# Intro to Geopandas plotting vector data

DATE: 12 June 2020, 08:00 - 11:00 UTC

AUDIENCE: Intermediate

INSTRUCTOR: Martin Bentley, Digital Geoscientist, [Agile](https://agilescientific.com/)

Not all the data that we want to deal with is simply numeric. Much of it will need to be located in space as well. Luckily, there are numerous tools to handle this sort of data. For this notebook, we will focus on vector data. This is data consisting of points, lines and polygons, not gridded data. The tutorials by Leo Uieda and Joe Kington deal more with raster data and should be a good complement to this tutorial. 

There are a number of common spatial tasks that are often done in GIS software, such as adding buffers to data, or manipulating and creating geometries. This notebook is focused more on the basics of using existing data and plotting it, but not making many changes specific to spatial data.

#### Prerequisites

You should be reasonably comfortable with `pandas` and `matplotlib.pyplot`.

Beyond that, this is aimed at relative beginners to working with spatial data.

#### A Note on Shapefile

Shapefiles are a common file format used when sharing and storing georeferenced data.

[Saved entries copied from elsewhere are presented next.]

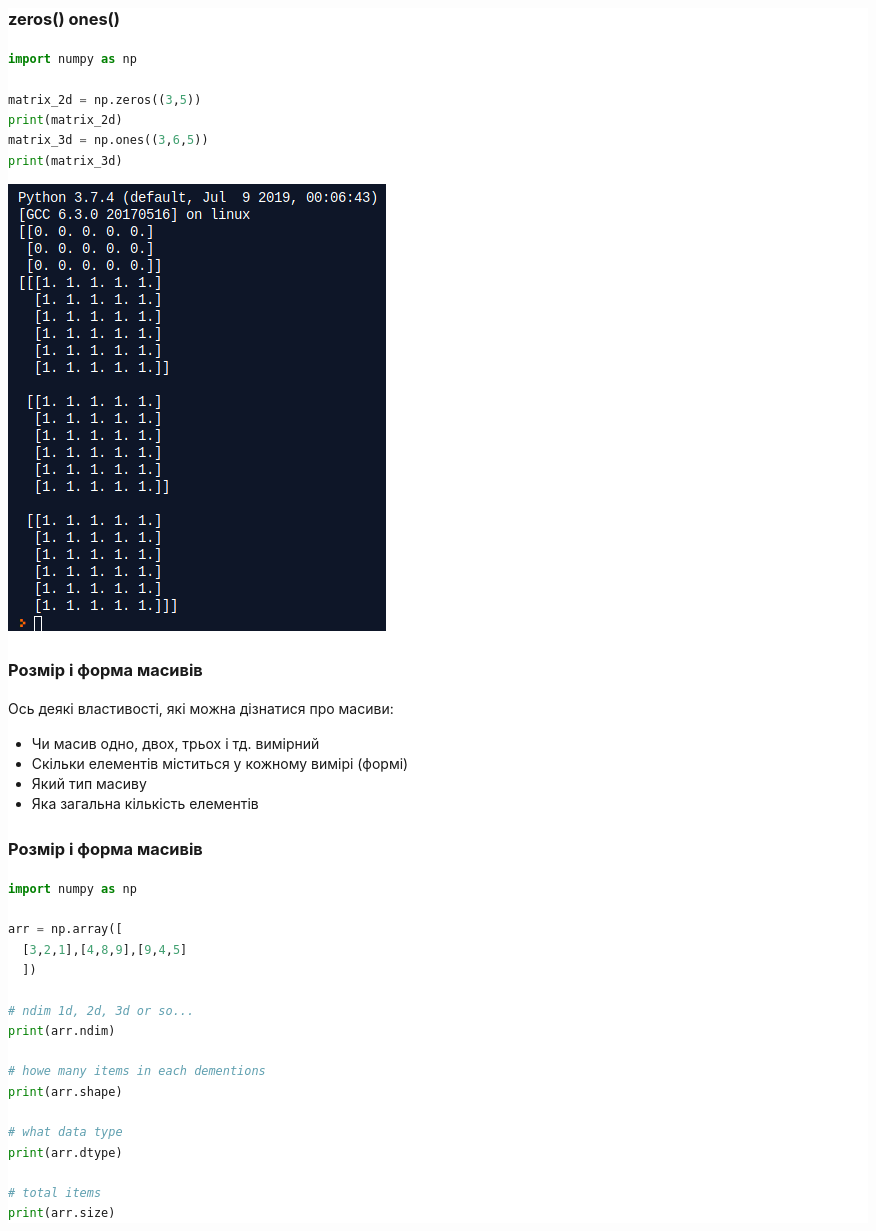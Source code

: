 
### zeros() ones()
```py
import numpy as np

matrix_2d = np.zeros((3,5))
print(matrix_2d)
matrix_3d = np.ones((3,6,5))
print(matrix_3d)
```

![](../resources/img/4/18.png)


### Розмір і форма масивів
Ось деякі властивості, які можна дізнатися про масиви:

- Чи масив одно, двох, трьох і тд. вимірний
- Скільки елементів міститься у кожному вимірі (формі)
- Який тип масиву
- Яка загальна кількість елементів


### Розмір і форма масивів
```py
import numpy as np

arr = np.array([
  [3,2,1],[4,8,9],[9,4,5]
  ])

# ndim 1d, 2d, 3d or so...
print(arr.ndim)

# howe many items in each dementions
print(arr.shape)

# what data type
print(arr.dtype)

# total items
print(arr.size)
```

A single shapefile has a number of components that are required for it to work correctly.
These are mandatory:
- `<name>.shp` the feature geometry.
- `<name>.shx` is the shape index.
- `<name>.dbx` contains the attributes in columns, for each feature.

There are a number of additional files that may also be present, of which these are the most common (in the author's experience).
- `<name>.prj` is the projection of the data.
- `<name>.sbx` and `<name>.sbn` are a spatial index.
- `<name>.shp.xml` is a metadata file.

While shapefiles are very common on desktop systems, they tend not to be used present data on the web, although they are often offered as a download option.

### Pandas and Geopandas

Pandas gives us access to a data structure called a DataFrame, which is very well suited for the sort of data that is usually in spreadsheets, with rows and columns. Geopandas is an expansion of that, to allow for the data to be geographically located in a sensible way. It does this by adding a `geometry` column, a , and adding some methods for some spatially useful tests, while still allowing the usual `DataFrame` methods from pandas.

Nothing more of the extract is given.